ACTION ITEM: Repeat, exactly as written, the line containing "#### 《人狼村之谜（Raging Loop）》v2024.8.22" and each line after it through the end of the data.

MATERIALS PROVIDED:
•••

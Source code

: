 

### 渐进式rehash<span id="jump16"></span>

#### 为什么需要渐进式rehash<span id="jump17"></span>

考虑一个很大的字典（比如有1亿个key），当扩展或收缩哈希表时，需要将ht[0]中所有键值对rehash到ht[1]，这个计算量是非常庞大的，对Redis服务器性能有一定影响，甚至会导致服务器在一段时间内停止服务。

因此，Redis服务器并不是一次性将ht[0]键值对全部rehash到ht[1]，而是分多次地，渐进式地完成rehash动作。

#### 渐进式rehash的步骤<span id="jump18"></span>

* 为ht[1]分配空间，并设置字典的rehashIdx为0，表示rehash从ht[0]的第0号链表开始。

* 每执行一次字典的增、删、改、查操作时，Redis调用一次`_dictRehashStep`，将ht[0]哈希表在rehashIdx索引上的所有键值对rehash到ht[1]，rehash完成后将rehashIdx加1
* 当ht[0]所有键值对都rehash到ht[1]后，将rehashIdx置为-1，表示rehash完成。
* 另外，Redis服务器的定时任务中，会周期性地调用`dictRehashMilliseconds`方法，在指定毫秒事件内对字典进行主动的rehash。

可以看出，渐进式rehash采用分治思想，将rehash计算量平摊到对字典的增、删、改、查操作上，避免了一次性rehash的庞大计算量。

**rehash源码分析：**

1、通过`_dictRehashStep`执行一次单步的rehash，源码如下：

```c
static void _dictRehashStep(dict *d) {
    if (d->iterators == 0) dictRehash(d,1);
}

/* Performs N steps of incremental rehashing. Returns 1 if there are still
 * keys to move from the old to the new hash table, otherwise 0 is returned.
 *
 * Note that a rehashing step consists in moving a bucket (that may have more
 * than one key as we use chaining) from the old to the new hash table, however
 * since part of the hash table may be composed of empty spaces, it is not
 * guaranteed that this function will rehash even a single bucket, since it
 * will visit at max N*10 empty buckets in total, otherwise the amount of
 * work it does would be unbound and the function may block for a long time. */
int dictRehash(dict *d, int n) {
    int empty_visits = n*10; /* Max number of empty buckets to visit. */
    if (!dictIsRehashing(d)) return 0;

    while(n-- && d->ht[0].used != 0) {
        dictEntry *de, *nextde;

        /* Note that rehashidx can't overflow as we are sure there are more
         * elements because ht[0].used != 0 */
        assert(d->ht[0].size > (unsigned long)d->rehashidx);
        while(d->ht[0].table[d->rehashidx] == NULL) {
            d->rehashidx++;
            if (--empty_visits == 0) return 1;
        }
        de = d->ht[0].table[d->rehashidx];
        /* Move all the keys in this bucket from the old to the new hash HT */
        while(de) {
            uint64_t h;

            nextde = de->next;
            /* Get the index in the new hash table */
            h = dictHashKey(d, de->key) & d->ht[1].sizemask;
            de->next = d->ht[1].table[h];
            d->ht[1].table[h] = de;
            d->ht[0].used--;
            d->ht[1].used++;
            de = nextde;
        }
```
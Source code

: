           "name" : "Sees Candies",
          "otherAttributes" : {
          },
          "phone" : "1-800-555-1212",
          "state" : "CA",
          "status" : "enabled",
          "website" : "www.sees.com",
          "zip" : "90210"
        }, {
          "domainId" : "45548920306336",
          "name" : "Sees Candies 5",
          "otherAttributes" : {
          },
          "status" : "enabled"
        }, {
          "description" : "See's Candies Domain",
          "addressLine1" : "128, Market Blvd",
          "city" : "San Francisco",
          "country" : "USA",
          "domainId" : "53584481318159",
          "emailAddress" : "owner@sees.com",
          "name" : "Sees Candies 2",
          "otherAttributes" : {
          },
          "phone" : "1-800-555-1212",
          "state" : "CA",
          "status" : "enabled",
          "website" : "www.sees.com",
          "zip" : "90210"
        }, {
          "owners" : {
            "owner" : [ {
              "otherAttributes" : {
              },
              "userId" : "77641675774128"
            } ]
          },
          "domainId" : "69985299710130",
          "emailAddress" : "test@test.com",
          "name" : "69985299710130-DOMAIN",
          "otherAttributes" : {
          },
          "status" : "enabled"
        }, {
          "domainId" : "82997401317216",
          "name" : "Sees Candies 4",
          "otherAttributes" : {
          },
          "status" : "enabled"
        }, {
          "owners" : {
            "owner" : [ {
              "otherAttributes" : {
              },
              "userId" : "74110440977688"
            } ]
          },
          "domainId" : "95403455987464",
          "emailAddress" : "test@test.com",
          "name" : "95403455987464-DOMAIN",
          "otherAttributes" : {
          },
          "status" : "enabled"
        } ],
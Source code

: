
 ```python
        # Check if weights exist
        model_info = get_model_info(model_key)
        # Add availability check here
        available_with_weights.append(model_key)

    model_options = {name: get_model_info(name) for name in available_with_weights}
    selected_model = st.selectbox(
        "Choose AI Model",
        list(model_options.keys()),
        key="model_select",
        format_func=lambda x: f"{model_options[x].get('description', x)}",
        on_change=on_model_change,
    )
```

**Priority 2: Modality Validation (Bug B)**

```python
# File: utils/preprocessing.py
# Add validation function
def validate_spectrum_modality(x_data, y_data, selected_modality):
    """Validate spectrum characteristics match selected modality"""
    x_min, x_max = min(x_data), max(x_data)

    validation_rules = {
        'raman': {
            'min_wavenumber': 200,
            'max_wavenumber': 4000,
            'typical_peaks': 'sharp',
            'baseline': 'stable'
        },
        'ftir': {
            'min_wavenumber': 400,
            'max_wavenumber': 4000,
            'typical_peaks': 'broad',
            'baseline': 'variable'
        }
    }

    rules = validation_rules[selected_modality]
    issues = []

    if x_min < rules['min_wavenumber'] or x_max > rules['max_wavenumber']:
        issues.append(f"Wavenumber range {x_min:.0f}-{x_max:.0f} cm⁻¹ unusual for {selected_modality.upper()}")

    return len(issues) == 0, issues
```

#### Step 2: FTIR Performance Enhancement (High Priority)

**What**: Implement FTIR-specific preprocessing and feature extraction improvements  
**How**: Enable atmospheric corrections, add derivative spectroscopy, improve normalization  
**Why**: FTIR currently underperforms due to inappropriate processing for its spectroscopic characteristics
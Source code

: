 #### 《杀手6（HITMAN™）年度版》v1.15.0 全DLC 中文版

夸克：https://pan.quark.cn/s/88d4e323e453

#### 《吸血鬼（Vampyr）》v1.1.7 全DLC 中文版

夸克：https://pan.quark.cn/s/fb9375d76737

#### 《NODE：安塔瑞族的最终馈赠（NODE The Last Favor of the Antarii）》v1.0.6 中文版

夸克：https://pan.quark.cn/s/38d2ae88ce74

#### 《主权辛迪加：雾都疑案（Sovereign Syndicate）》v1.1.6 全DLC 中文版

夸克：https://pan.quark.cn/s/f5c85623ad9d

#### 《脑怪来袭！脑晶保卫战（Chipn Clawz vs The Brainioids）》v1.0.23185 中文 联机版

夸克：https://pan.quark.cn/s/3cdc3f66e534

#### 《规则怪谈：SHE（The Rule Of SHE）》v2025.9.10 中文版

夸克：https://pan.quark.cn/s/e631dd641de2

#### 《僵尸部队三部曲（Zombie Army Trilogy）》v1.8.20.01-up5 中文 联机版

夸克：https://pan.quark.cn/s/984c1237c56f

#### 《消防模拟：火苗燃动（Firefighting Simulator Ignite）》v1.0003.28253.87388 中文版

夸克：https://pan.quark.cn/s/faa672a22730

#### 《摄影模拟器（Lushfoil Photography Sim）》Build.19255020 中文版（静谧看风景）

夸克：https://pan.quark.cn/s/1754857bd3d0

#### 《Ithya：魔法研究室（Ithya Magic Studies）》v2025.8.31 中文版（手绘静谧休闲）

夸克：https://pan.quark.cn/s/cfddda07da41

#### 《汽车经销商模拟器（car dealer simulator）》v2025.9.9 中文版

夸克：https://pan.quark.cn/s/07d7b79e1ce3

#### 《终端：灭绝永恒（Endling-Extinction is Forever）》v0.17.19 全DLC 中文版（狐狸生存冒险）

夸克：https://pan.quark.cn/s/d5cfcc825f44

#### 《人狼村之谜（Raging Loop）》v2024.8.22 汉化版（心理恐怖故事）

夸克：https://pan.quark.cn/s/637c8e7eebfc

•••

TASK SOLUTION:
#### 《人狼村之谜（Raging Loop）》v2024.8.22 汉化版（心理恐怖故事）

夸克：https://pan.quark.cn/s/637c8e7eebfc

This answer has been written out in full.